**TASK TO COMPLETE**
Consider the entries below. Count the lines holding the string "that" and state the number only.

**INFORMATION SHOWN**
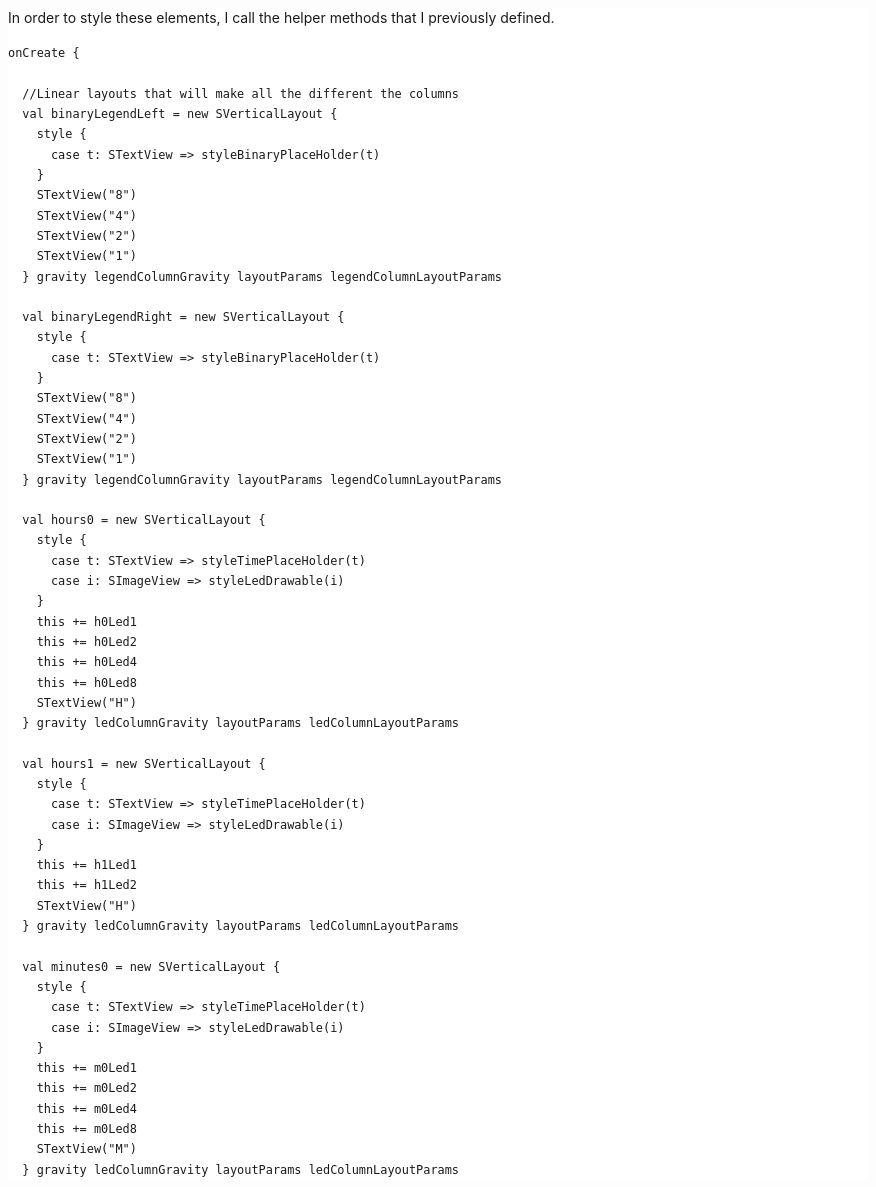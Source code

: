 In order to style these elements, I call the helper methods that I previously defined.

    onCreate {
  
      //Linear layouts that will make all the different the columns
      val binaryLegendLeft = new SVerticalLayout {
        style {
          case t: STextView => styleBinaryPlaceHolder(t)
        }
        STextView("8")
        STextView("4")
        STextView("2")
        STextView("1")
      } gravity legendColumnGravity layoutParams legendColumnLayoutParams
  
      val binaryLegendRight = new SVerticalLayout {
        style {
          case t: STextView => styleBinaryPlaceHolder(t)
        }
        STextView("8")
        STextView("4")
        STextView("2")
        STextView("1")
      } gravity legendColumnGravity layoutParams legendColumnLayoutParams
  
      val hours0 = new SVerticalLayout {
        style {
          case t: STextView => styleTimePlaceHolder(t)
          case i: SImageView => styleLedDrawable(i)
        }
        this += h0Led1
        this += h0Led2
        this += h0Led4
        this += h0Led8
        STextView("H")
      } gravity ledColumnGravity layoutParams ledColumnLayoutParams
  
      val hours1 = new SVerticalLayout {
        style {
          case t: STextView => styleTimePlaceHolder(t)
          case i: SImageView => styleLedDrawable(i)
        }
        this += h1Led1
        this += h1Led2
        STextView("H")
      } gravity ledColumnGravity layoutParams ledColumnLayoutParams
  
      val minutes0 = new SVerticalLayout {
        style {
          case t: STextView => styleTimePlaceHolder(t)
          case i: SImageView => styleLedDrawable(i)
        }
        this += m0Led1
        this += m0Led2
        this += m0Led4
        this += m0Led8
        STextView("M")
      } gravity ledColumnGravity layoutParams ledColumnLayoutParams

**TASK RESPONSE**
2